Items listed in a dataset:
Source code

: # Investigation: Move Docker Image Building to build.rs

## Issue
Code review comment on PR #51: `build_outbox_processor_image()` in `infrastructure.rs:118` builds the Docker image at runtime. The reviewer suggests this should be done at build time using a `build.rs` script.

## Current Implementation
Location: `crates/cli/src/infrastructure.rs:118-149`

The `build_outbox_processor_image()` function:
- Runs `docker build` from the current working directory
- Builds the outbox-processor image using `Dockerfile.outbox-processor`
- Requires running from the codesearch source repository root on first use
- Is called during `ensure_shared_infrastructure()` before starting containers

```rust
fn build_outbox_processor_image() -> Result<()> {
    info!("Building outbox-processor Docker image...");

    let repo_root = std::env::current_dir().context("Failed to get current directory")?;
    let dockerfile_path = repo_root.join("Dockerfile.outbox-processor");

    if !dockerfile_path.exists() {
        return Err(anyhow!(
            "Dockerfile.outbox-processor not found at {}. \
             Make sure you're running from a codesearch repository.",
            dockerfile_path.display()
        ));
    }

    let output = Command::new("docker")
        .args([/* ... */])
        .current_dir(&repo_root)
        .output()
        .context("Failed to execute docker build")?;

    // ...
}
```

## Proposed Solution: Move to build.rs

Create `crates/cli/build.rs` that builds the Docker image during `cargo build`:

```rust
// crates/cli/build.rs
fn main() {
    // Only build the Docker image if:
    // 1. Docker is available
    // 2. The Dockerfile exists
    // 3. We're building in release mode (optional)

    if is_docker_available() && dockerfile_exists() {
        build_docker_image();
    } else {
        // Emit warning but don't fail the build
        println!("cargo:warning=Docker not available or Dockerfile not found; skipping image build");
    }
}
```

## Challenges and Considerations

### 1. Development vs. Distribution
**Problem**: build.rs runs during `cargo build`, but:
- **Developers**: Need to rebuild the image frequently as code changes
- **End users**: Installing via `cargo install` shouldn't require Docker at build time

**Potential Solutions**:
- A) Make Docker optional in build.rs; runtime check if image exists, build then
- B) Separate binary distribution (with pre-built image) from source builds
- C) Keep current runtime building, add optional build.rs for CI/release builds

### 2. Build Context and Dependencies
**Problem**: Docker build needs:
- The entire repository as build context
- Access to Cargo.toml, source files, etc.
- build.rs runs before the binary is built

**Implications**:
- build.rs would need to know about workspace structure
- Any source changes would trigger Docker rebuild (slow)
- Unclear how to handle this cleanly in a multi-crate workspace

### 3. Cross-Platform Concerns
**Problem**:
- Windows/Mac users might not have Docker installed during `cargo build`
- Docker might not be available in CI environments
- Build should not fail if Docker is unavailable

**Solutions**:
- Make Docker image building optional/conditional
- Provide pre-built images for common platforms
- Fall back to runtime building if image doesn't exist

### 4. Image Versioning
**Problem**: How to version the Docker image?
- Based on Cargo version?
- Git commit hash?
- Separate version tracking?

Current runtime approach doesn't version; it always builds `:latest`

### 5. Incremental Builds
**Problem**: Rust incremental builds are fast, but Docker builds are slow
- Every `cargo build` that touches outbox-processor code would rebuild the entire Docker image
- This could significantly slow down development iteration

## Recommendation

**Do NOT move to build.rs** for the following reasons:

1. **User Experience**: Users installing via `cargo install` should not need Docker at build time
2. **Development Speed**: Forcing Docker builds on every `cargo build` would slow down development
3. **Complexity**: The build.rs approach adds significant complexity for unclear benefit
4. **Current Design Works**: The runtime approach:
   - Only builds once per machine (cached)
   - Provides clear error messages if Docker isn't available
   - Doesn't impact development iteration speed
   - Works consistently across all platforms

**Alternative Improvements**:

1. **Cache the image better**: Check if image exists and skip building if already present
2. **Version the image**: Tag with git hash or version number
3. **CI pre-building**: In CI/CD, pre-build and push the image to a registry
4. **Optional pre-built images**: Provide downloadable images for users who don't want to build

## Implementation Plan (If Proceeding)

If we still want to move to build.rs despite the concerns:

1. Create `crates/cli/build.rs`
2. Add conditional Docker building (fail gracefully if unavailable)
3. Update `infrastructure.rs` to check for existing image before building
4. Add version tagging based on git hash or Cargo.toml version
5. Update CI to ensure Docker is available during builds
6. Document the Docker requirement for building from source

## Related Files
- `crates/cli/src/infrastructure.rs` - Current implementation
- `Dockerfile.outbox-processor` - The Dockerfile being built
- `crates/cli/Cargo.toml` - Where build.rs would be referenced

- _TASK INSTRUCTIONS_
Using the entries above, give back exactly the line containing "## Proposed Solution: Move to build.rs", the line containing "- Docker might", and every line between them, and nothing else.

- _SOLUTION TO THIS PROBLEM_
## Proposed Solution: Move to build.rs

Create `crates/cli/build.rs` that builds the Docker image during `cargo build`:

```rust
// crates/cli/build.rs
fn main() {
    // Only build the Docker image if:
    // 1. Docker is available
    // 2. The Dockerfile exists
    // 3. We're building in release mode (optional)

    if is_docker_available() && dockerfile_exists() {
        build_docker_image();
    } else {
        // Emit warning but don't fail the build
        println!("cargo:warning=Docker not available or Dockerfile not found; skipping image build");
    }
}
```

## Challenges and Considerations

### 1. Development vs. Distribution
**Problem**: build.rs runs during `cargo build`, but:
- **Developers**: Need to rebuild the image frequently as code changes
- **End users**: Installing via `cargo install` shouldn't require Docker at build time

**Potential Solutions**:
- A) Make Docker optional in build.rs; runtime check if image exists, build then
- B) Separate binary distribution (with pre-built image) from source builds
- C) Keep current runtime building, add optional build.rs for CI/release builds

### 2. Build Context and Dependencies
**Problem**: Docker build needs:
- The entire repository as build context
- Access to Cargo.toml, source files, etc.
- build.rs runs before the binary is built

**Implications**:
- build.rs would need to know about workspace structure
- Any source changes would trigger Docker rebuild (slow)
- Unclear how to handle this cleanly in a multi-crate workspace

### 3. Cross-Platform Concerns
**Problem**:
- Windows/Mac users might not have Docker installed during `cargo build`
- Docker might not be available in CI environments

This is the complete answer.